NameError: name 'os' is not defined

## > Self Similarity for Repetitions

### >> Single-Feature Self Similarity Matrix (no feature fusion on this script)

In [11]:
#Pipeline of primary features to use to compute self similarity
#{stft, log_power_CQT, perceptually_weighted_CQT, mel_spectrogram}

all_stft = []
all_logCQT = []
all_perCQT = []
all_melspec = []

for filepath in range(len(all_filepaths)):
    
    #STFT
    stft = librosa.stft(y=all_audio[filepath][0])
    all_stft.append(stft)

    #Log-power Constant-Q Transform
    bins_per_oct = 12*3
    n_oct = 7
    CQT = librosa.cqt(y=all_audio[filepath][0], sr=all_audio[filepath][1], bins_per_octave=bins_per_oct, n_bins=n_oct*bins_per_oct)
    all_logCQT.append(librosa.amplitude_to_db(CQT))

    #Perceptually-weighted Constant-Q Transform
    freqs = librosa.cqt_frequencies(CQT.shape[0], fmin=librosa.note_to_hz('A1'))
    all_perCQT.append(librosa.perceptual_weighting(np.abs(CQT)**2, freqs))

    #Mel-scaled Spectrogram
    all_melspec.append(librosa.feature.melspectrogram(S=np.abs(stft)**2, sr=all_audio[filepath][1]))

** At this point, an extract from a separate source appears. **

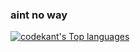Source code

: ### aint no way
<a href="//github.com/codekant"><img src="https://github-readme-stats.vercel.app/api/top-langs/?username=codekant&layout=compact&theme=midnight-purple" title="codekant's Top languages"></a>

    sys.stdout.write("\rComputed spectral representations for %i/%s pieces." % ((filepath+1), str(len(all_filepaths))))
    sys.stdout.flush()
    
spectral_rep = {"stft":all_stft, "logCQT":all_logCQT, "perCQT":all_perCQT, "melspec":all_melspec}
X["spectral_rep"]=spectral_rep

Computed spectral representations for 8/8 pieces.

In [22]:
#Plotting
fig, axs = plt.subplots(nrows=len(all_filepaths), ncols=4)
for i in range(len(all_filepaths)):
    for j in range(4):
        axs[i, j].matshow(all_spectral_rep[i][j]])
        axs[i, j].set_title(all_names[i])
    # plt.tight_layout()

SyntaxError: unexpected EOF while parsing (<ipython-input-22-2e80232896fd>, line 7)

### >> Dimensionality Reduction

In [11]:
#Select one dimensionality reduction method out of {none, beat-synchronization, 2d-interpolation}
dim_reduction = 'beat-synchronization'

In [12]:
#Replace all spectral representations with their dimensionality reduced version
for audiofile in range(len(all_filepaths)):
    tempo, beats = librosa.beat.beat_track(y=all_audio[audiofile][0], sr=all_audio[audiofile][1], trim=False)

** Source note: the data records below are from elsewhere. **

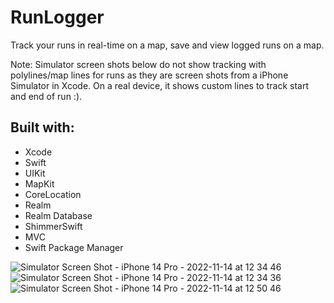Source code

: # RunLogger
Track your runs in real-time on a map, save and view logged runs on a map.  

Note: Simulator screen shots below do not show tracking with polylines/map lines for runs as they are screen shots from a iPhone Simulator in Xcode.  On a real device, it shows custom lines to track start and end of run :).

## Built with:
- Xcode
- Swift
- UIKit
- MapKit
- CoreLocation
- Realm
- Realm Database
- ShimmerSwift
- MVC
- Swift Package Manager

![Simulator Screen Shot - iPhone 14 Pro - 2022-11-14 at 12 34 46](https://user-images.githubusercontent.com/48499265/201752216-21a49f65-b328-4659-8714-a91db895a47f.png)
![Simulator Screen Shot - iPhone 14 Pro - 2022-11-14 at 12 34 36](https://user-images.githubusercontent.com/48499265/201752231-062820d6-7500-4411-882b-704c5dd7505e.png)
![Simulator Screen Shot - iPhone 14 Pro - 2022-11-14 at 12 50 46](https://user-images.githubusercontent.com/48499265/201752639-573d4beb-4808-4a50-b20c-727159e99bbf.png)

    if dim_reduction=='none':
        break
    if dim_reduction=='beat-synchronization':
        for spec_rep in range(len(Srep[audiofile])):
            Srep[audiofile][spec_rep] = librosa.util.sync(all_spectral_representations[audiofile][spec_rep], beats, aggregate=np.median)

    if dim_reduction=='2d_interpolation': #NEEDS TO BE EVALUATED (is this working as expected, do other methods of downsampling make more sense?)
        for spec_rep in range(len(Srep[audiofile])):
            #Compute interpolation function
            Xindex = np.linspace(0, 1, num=Srep[audiofile][spec_rep].shape[0])
            Yindex = np.linspace(0, 1, num=Srep[audiofile][spec_rep].shape[1])
            f = interp2d(Xindex, Yindex, num=Srep[audiofile][spec_rep].flatten(), kind='linear')
            #Generate new ranges
            Xindex_ds = np.linspace(0, 1, num=Srep[audiofile][spec_rep].shape[0]/50)
            Yindex_ds = np.linspace(0, 1, num=Srep[audiofile][spec_rep].shape[1]/50)
            #Resample
            Srep[audiofile][spec_rep] = np.reshape(f(Xindex_ds, Yindex_ds), (shape[0]/50, shape[1]/50))
    sys.stdout.write("\rDownlsampled %i/%s pieces." % ((audiofile+1), str(len(all_filepaths))))
    sys.stdout.flush()

NameError: name 'Srep' is not defined

In [None]:
#Plotting

### >> Short-term History Embedding of spectral representation

In [None]:
#Choose number of lag steps
n_steps = 4

In [None]:
Cstack = librosa.feature.stack_memory(Csync, 4)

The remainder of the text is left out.